Cady Huffman Flaunts it Again in ‘The Nance’

Stunning thespian Cady Huffman is currently knockin’ em dead as Sylvie – a pastie-wearing, intellectually complex, politically savvy Catholic/Communist Stripper in the “The Nance” playing to rave reviews at the Lyceum Theatre on Broadway on Broadway.

“I think doing this [performing] is one of the few times that I have any idea what I’m doing in life,” Huffman laughs. “Thank God. I’m just very happy to learn lines, learn songs, to make my mind stop going everywhere.”

The Nance opened on April 15 and that same month, Huffman was nominated for the 2013 Outer Critics Circle Award. But Huffman is no stranger to theatrical accolades. For her blonde bombshell of a character “Ulla” in the original cast of “The Producers” (2001), she famously belts; “When You Got it, Flaunt It,” and walked away with a Tony Award for best performance by a featured actress in a musical.
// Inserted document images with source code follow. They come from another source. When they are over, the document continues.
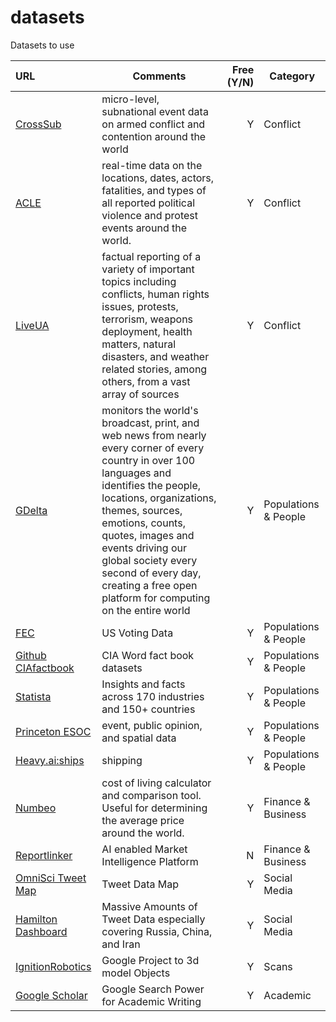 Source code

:# datasets
Datasets to use

| URL | Comments | Free (Y/N) | Category |
| :----- | --- | ---: | --- |
| [CrossSub](http://cross-sub.org/) | micro-level, subnational event data on armed conflict and contention around the world | Y   | Conflict |
| [ACLE](https://acleddata.com/#/dashboard) | real-time data on the locations, dates, actors, fatalities, and types of all reported political violence and protest events around the world. | Y   | Conflict |
| [LiveUA](https://liveuamap.com/) | factual reporting of a variety of important topics including conflicts, human rights issues, protests, terrorism, weapons deployment, health matters, natural disasters, and weather related stories, among others, from a vast array of sources | Y   | Conflict |
| [GDelta](https://api.gdeltproject.org/api/v2/summary/summary/) | monitors the world's broadcast, print, and web news from nearly every corner of every country in over 100 languages and identifies the people, locations, organizations, themes, sources, emotions, counts, quotes, images and events driving our global society every second of every day, creating a free open platform for computing on the entire world | Y   | Populations & People |
| [FEC](https://www.fec.gov/data/) | US Voting Data | Y   | Populations & People |
| [Github CIAfactbook](https://github.com/woosal1337/cia/tree/main/datasets) | CIA Word fact book datasets | Y   | Populations & People |
| [Statista](https://www.statista.com/) | Insights and facts across 170 industries and 150+ countries | Y   | Populations & People |
| [Princeton ESOC](https://esoc.princeton.edu/data) |event, public opinion, and spatial data|Y|Populations & People|
| [Heavy.ai:ships](https://www.heavy.ai/demos/ships) | shipping | Y   | Populations & People |
| [Numbeo](https://www.numbeo.com/cost-of-living/) | cost of living calculator and comparison tool. Useful for determining the average price around the world.|Y|Finance & Business|
| [Reportlinker](https://ai.reportlinker.com/pricing) | AI enabled Market Intelligence Platform | N | Finance & Business|
| [OmniSci Tweet Map](https://scl2-04-gpu03.mapd.com/) | Tweet Data Map | Y   | Social Media |
| [Hamilton Dashboard](https://securingdemocracy.gmfus.org/hamilton-dashboard) | Massive Amounts of Tweet Data especially covering Russia, China, and Iran| Y | Social Media|
| [IgnitionRobotics](https://app.ignitionrobotics.org/dashboard) | Google Project to 3d model Objects | Y   | Scans |
| [Google Scholar](https://scholar.google.com/schhp?hl=en) | Google Search Power for Academic Writing | Y | Academic|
Strippers or burlesque dancers make what they do seem easy, but removing your clothes while doing complex dance steps is a recipe for falling flat on your face, but says Huffman of her current role in “The Nance” “I think…no. I know, preparation is the most important part of the job,” whether, I am singing, acting or dancing, it is finding the truth of the situation, the truth of the role. As I always say to the kids that I teach every once in a while, you have to do your homework. To get the truth of any role, you have to work for the acting to be believable and truthful.”

Not a fan of the theatre? Then you might recognize Huffman as a regular judge on the Food Network’s “Iron Chef America” or for her depiction of Dr. Paige Miller on the soap “One Life to Live,” or for her recurring roles in “The Good Wife, Curb Your Enthusiasm,” and on three different reincarnations of “Law and Order” as well as “Frasier” and “Mad About You.”

Not one to rest on her laurels, Huffman is currently throwing her considerable theatrical chops behind an ambitious project being spearheaded by fledgling group the New York Shakespeare Exchange, dubbed the Sonnet Project. The project involves the performance all 154 Shakespeare Sonnets, at places of interest around New York City. Each sonnet will be interpreted by up and coming filming makers.

Huffman has agreed to take on the project free of cost, which, when completed, will be available online free the general public. The first was released on May 21, 2013. “I love Shakespeare, and particularly these sonnets,” she enthused. “They are so beautiful.”

Huffman jumped headfirst into the project when publicist and friend Karen Greco introduced her to it.

“I’m so excited; I actually went to the Royal Academy of Dramatic Arts to study Shakespeare, and this is literally the first time anybody had asked me to do Shakespeare. I’m thrilled and terrified,” she said.

The timing of this project is perfect, as Huffman’s almost 30 years on stage is taking a toll. “Singing and dancing is not so easy anymore, and this is at time in my life when I am winding down and looking for these more serious roles. Seeing these sonnets through these [older] eyes, they are like songs to me.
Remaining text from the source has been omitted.